> **PROBLEM DETAILS**: Check each line of the listing for the word "storage" and report the ones that have it.

> **INFORMATION PROVIDED**:
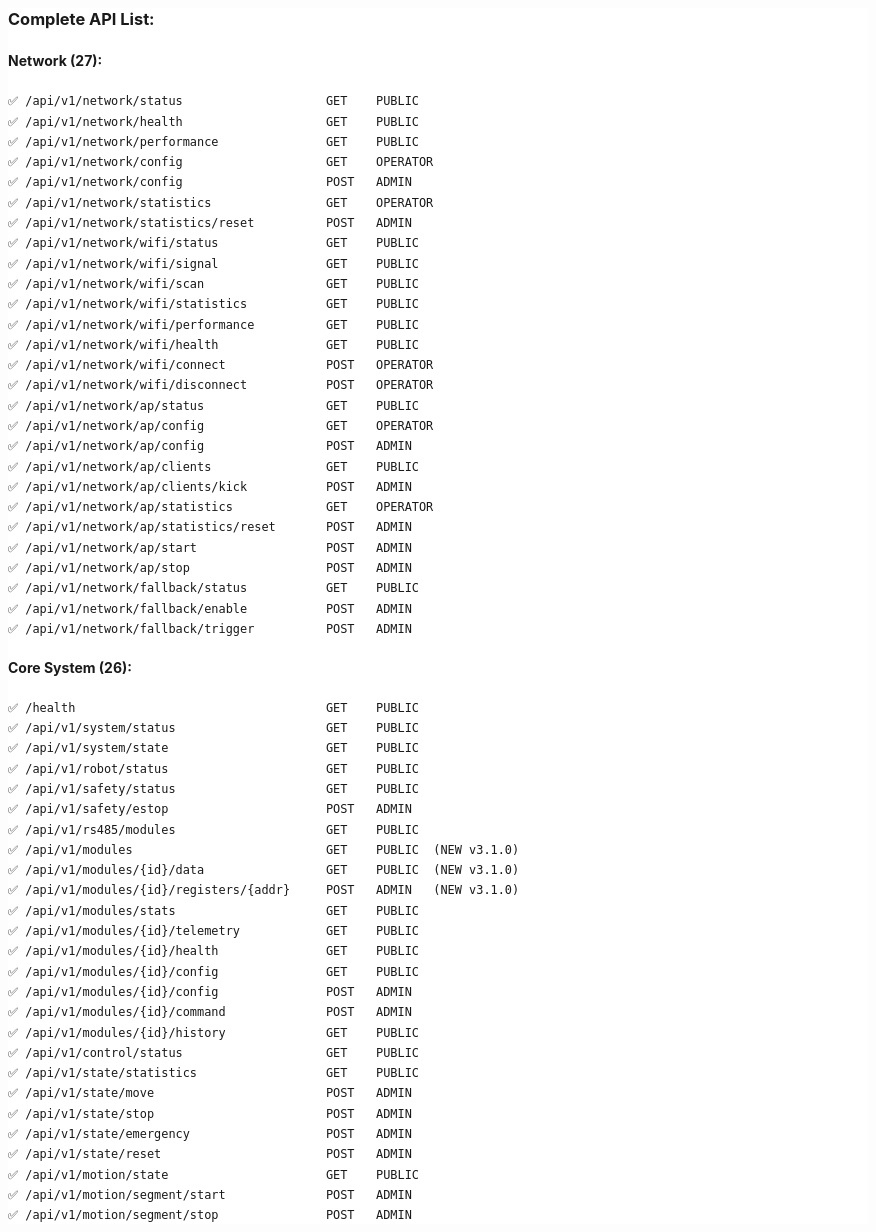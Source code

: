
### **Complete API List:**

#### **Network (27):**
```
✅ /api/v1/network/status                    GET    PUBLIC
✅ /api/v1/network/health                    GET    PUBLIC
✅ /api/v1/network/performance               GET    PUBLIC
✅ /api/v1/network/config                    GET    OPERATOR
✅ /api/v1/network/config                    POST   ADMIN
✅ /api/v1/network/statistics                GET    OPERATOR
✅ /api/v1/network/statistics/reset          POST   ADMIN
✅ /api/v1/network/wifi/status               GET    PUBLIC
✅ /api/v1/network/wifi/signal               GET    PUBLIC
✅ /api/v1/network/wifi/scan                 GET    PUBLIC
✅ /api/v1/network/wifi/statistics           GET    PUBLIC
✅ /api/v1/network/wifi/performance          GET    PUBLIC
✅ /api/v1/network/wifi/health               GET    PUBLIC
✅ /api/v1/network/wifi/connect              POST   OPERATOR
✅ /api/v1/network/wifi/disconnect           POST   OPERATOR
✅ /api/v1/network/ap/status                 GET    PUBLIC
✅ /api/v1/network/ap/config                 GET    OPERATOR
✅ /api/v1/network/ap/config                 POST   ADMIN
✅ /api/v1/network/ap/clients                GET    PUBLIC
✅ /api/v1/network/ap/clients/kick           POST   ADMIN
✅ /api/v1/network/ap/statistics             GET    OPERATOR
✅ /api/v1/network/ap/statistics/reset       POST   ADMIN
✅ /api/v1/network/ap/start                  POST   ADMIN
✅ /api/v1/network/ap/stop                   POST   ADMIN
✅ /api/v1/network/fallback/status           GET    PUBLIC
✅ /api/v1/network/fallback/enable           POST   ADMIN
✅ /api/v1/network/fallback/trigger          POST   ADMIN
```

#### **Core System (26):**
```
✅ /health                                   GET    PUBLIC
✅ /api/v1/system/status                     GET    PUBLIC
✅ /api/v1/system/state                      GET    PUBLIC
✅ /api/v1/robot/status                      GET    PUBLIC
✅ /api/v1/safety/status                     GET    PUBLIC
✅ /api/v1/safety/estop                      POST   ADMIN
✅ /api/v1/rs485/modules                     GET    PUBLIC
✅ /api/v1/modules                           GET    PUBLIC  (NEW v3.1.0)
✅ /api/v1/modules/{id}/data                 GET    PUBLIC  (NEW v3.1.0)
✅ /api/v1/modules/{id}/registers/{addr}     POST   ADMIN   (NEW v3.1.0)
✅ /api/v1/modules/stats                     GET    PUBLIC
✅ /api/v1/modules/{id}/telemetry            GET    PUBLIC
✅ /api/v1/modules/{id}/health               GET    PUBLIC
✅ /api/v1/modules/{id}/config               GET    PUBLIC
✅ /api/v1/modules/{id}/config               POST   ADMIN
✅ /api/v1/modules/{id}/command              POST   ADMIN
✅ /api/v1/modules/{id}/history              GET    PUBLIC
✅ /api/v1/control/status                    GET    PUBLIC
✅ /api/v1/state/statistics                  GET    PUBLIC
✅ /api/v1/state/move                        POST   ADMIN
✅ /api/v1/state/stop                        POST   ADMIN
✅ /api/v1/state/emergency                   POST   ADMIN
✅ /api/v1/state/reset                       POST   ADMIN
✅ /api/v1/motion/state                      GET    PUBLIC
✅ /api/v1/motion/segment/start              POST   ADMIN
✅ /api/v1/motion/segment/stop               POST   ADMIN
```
---
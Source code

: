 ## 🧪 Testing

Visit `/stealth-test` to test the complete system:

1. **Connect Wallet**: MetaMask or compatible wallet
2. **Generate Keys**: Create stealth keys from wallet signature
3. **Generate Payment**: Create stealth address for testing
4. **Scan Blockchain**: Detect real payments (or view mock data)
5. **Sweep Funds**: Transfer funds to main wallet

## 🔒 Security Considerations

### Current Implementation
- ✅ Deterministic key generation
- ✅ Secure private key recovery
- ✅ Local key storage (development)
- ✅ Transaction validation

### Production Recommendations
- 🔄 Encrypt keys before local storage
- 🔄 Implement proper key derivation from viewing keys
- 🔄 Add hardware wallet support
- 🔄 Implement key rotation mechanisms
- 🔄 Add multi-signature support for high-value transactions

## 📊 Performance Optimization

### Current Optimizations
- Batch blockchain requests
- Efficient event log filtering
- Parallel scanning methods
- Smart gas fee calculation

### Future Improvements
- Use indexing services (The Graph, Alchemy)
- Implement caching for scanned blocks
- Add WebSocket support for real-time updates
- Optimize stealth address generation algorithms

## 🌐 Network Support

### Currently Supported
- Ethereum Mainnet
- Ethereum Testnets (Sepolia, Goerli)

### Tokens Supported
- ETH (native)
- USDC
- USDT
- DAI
--
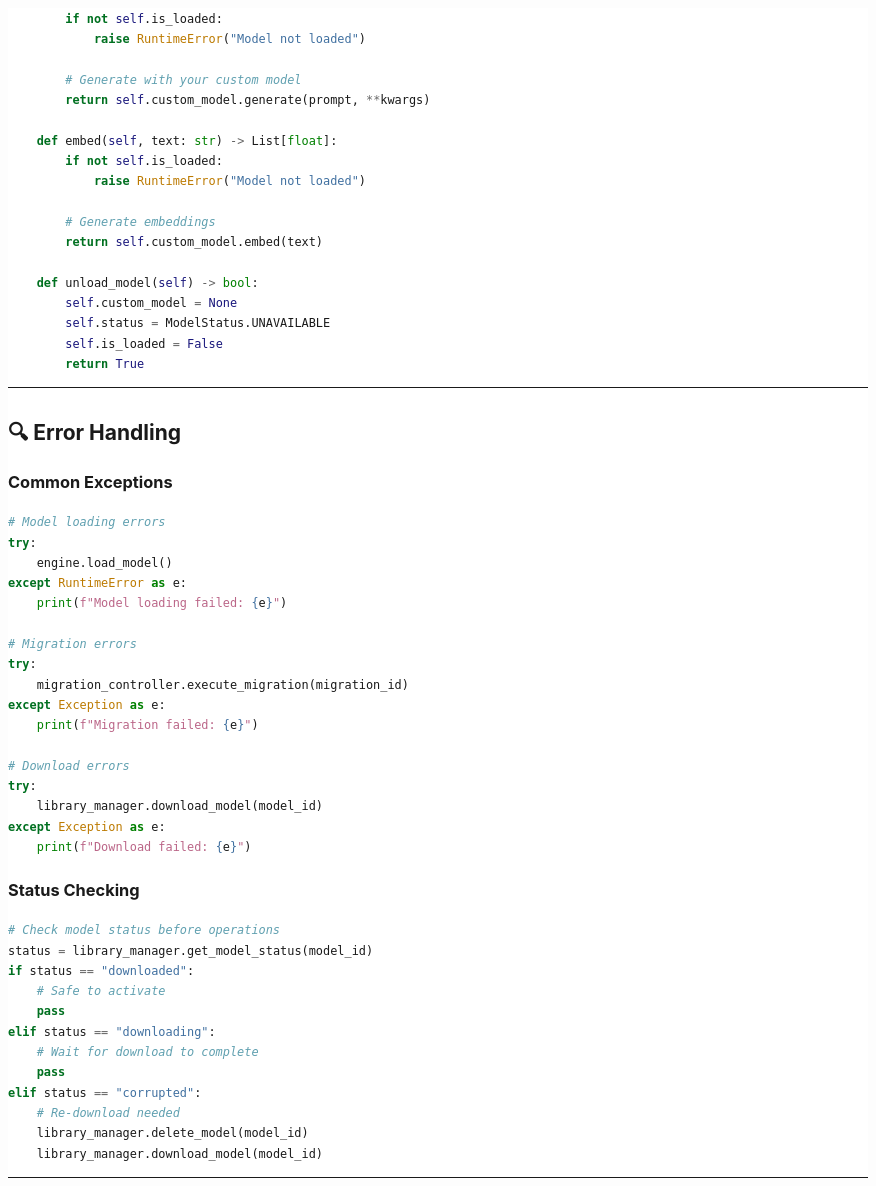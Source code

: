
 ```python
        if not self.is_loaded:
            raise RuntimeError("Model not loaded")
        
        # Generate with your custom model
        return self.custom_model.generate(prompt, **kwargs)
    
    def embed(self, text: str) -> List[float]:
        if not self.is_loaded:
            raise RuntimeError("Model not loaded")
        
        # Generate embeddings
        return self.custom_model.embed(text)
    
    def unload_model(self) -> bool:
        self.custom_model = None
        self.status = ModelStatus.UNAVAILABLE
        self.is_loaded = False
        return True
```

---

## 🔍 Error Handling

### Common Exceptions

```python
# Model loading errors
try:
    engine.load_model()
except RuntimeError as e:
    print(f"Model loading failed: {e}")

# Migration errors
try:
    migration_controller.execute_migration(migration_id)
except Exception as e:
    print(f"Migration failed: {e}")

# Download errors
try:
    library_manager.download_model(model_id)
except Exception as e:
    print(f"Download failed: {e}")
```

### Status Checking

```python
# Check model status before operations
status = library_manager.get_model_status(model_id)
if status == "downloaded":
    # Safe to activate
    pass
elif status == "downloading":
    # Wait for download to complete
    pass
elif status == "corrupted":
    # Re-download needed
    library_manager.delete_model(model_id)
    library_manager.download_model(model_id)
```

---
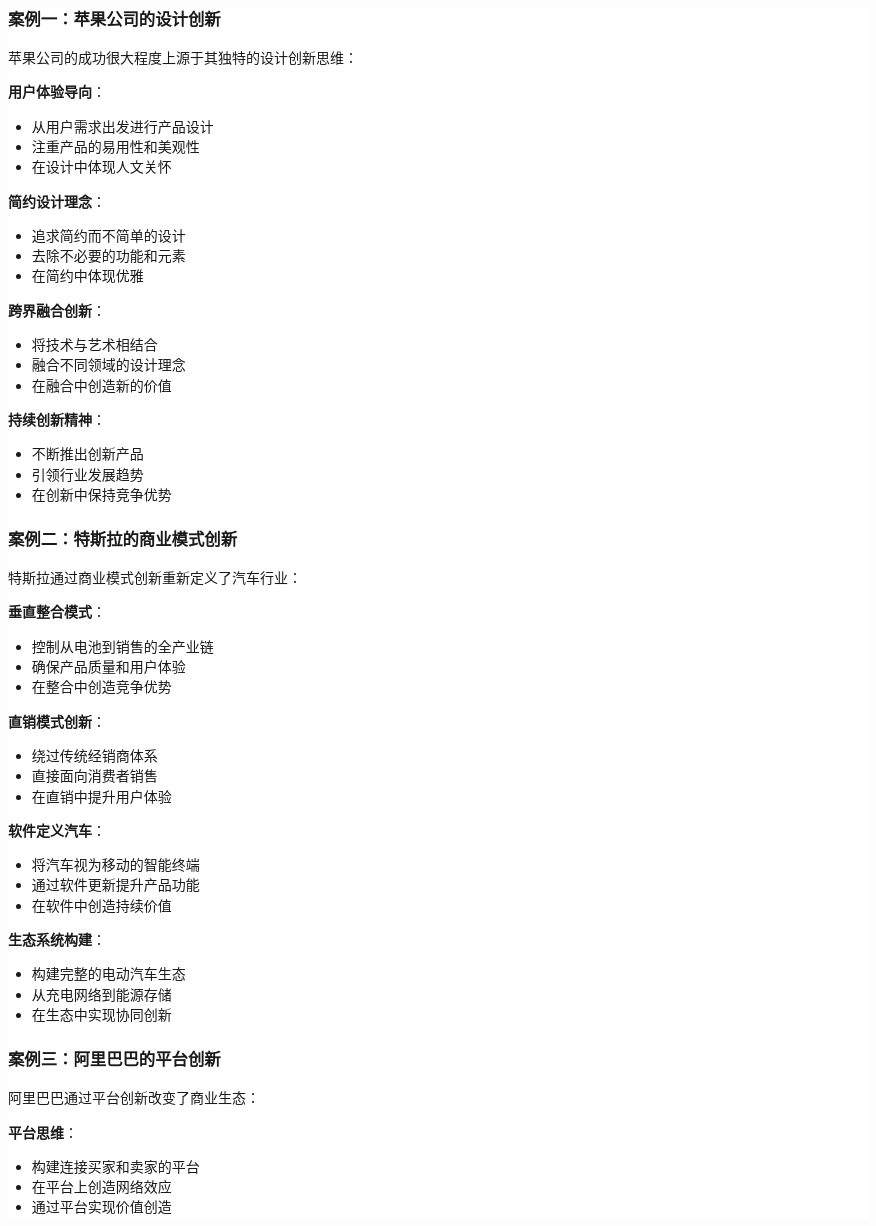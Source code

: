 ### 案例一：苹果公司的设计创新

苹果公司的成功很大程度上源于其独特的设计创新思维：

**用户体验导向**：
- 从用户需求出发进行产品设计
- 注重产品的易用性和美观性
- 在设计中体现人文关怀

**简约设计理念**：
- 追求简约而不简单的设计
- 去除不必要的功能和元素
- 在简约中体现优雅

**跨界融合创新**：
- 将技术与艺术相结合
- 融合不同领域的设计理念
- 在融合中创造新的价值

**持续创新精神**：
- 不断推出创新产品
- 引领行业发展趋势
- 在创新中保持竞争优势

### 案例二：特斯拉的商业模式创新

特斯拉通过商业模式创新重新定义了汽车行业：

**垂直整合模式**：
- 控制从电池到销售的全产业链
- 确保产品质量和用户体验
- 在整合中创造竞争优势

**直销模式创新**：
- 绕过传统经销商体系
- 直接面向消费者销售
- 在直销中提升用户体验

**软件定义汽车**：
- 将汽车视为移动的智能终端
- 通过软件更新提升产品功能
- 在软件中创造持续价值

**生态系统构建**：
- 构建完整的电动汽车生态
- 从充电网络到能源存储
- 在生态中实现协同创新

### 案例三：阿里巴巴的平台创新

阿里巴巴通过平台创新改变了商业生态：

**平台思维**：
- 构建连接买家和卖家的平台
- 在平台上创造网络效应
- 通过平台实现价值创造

> **EXERCISE ANSWER**:
- ✅ Local key storage (development)
- 🔄 Encrypt keys before local storage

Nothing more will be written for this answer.